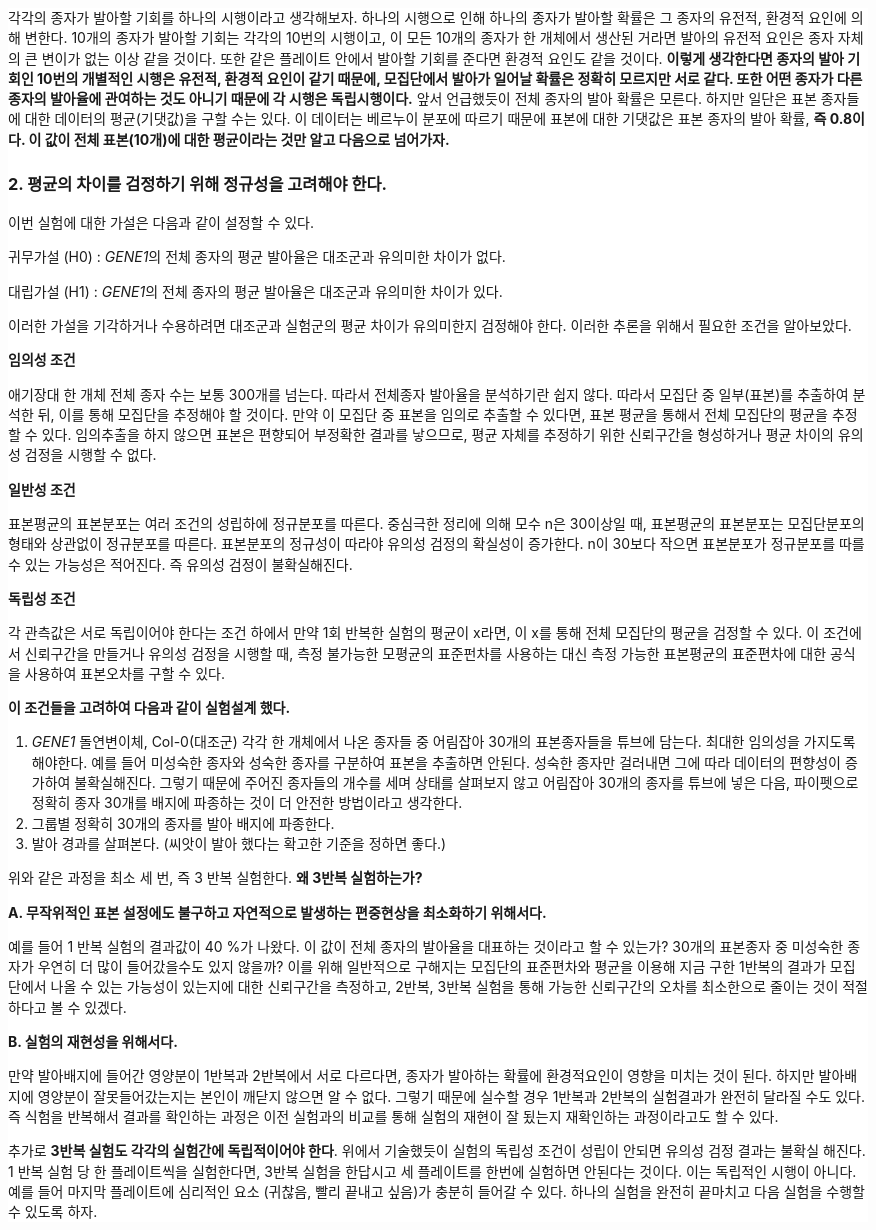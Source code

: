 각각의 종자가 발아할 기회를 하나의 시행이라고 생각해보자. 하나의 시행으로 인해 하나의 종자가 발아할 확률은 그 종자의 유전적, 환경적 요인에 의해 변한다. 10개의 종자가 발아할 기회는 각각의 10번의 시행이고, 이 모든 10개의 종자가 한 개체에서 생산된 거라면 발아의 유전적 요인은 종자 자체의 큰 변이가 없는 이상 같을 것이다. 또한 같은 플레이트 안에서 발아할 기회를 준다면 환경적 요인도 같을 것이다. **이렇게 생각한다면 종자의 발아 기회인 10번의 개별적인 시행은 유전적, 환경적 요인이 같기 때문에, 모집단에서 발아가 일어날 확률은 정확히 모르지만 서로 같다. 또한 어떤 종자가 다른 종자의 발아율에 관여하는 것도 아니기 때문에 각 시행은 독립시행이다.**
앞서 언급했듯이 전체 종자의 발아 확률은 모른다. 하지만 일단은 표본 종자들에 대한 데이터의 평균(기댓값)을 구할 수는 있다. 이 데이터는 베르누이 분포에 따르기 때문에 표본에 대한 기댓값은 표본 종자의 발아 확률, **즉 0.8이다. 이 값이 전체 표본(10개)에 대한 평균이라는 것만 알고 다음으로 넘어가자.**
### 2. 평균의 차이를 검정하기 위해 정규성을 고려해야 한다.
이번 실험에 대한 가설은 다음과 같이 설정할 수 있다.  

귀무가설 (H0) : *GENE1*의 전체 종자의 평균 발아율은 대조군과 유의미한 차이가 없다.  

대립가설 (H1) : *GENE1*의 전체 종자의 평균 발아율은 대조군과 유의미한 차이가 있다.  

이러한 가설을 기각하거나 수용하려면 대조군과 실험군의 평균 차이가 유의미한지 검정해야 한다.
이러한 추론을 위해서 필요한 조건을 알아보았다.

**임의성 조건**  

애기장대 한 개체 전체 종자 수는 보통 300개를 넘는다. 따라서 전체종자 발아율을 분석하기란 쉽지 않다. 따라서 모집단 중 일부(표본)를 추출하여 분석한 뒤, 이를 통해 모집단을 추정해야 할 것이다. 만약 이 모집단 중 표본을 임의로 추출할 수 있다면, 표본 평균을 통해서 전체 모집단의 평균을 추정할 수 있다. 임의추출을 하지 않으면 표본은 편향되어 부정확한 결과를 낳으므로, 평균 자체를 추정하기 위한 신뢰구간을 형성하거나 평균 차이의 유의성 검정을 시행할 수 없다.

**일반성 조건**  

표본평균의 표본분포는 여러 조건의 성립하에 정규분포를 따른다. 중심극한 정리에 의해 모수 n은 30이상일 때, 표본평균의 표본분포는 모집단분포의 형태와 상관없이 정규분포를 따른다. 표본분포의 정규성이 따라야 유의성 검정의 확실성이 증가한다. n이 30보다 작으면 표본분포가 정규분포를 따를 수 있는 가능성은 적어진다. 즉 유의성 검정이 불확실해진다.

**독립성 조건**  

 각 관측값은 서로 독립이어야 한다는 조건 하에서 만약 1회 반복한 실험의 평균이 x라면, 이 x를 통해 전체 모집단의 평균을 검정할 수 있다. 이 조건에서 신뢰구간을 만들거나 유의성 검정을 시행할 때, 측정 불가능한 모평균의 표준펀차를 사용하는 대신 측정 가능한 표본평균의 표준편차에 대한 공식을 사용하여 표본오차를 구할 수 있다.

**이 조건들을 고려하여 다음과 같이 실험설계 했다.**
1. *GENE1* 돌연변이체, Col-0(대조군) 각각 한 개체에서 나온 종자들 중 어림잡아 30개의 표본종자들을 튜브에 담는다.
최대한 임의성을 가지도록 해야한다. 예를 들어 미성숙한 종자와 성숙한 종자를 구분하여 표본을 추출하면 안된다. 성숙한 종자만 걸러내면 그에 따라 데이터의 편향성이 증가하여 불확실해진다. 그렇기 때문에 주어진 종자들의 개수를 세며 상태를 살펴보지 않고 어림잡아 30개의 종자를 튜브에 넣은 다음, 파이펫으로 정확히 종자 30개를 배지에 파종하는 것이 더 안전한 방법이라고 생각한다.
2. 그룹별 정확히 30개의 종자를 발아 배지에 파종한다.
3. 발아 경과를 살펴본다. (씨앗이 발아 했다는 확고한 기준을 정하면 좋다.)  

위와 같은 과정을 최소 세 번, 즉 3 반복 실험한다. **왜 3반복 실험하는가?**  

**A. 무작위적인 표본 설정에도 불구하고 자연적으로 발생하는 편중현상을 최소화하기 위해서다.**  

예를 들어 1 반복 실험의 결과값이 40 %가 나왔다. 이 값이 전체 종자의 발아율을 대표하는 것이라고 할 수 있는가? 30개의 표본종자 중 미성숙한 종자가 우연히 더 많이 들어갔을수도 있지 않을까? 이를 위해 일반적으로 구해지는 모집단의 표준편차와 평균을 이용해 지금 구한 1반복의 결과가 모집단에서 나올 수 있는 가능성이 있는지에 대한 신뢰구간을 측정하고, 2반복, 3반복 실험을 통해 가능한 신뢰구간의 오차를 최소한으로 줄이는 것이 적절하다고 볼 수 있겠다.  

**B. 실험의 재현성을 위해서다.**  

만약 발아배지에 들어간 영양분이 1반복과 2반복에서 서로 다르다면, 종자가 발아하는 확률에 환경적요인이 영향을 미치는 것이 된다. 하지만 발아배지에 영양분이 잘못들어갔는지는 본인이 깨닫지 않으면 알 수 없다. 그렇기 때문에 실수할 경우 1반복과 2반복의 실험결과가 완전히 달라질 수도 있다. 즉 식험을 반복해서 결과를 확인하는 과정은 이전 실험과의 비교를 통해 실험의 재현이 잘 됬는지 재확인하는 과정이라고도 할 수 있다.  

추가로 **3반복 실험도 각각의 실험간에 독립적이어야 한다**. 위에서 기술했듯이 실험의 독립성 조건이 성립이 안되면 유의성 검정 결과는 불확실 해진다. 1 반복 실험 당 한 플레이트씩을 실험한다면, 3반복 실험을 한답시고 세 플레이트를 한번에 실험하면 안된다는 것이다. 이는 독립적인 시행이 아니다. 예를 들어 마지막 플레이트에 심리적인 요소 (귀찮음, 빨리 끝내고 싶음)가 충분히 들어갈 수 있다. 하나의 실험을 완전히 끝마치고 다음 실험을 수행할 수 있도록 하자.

--

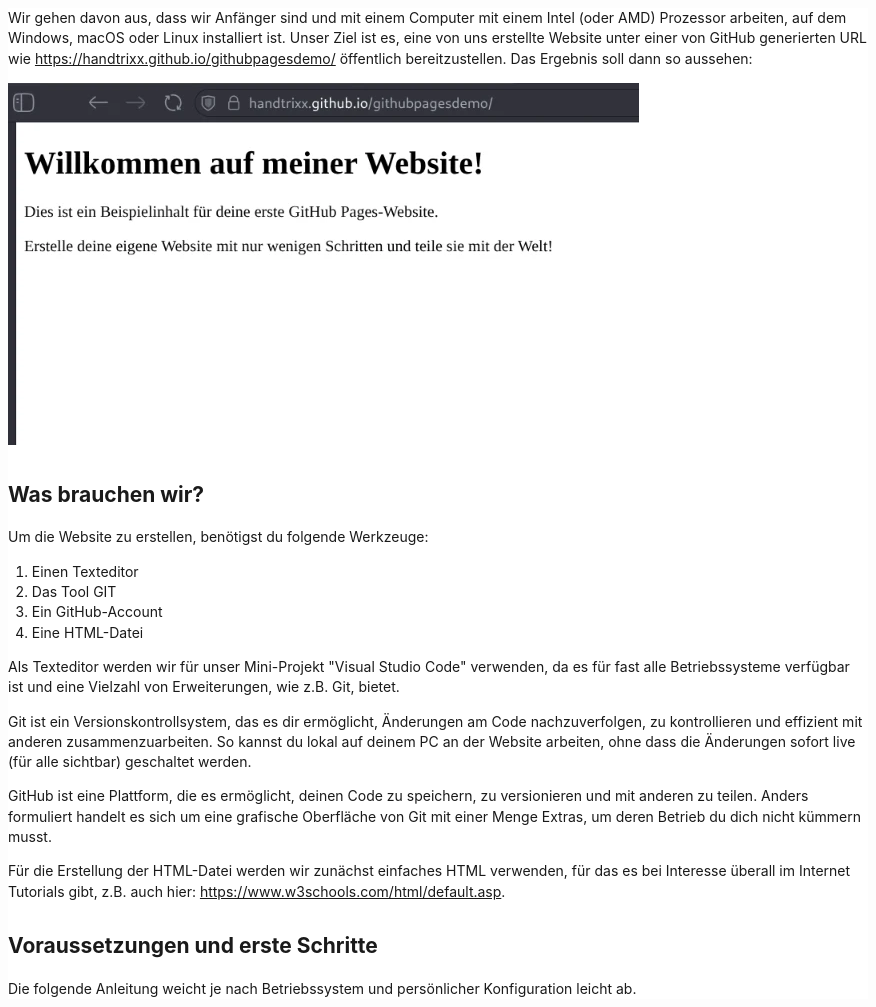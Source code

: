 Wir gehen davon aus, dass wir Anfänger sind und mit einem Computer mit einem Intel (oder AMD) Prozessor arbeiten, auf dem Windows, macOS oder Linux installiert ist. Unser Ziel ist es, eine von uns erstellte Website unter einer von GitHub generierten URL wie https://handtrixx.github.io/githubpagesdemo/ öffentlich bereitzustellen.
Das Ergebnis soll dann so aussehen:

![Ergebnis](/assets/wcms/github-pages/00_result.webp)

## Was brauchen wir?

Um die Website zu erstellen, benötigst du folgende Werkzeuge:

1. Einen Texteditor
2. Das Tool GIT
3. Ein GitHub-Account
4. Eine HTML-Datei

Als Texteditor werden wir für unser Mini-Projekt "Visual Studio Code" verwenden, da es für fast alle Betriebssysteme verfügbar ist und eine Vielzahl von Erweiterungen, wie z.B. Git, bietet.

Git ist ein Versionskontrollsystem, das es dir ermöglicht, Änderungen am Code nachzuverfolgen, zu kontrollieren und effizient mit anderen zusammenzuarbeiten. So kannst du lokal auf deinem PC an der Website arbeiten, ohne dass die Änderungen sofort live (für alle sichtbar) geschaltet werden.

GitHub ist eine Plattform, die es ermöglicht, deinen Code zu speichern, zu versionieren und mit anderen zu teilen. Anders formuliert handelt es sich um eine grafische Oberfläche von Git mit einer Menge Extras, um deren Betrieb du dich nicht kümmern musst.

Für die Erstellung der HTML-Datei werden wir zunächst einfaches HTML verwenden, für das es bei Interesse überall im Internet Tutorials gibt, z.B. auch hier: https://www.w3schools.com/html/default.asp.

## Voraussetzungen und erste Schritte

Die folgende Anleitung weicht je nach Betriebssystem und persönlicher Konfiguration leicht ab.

EXERCISE AIM:
Work out how many lines in the material above hold the word "발아율은"; answer with the number only.

ANSWER SECTION:
2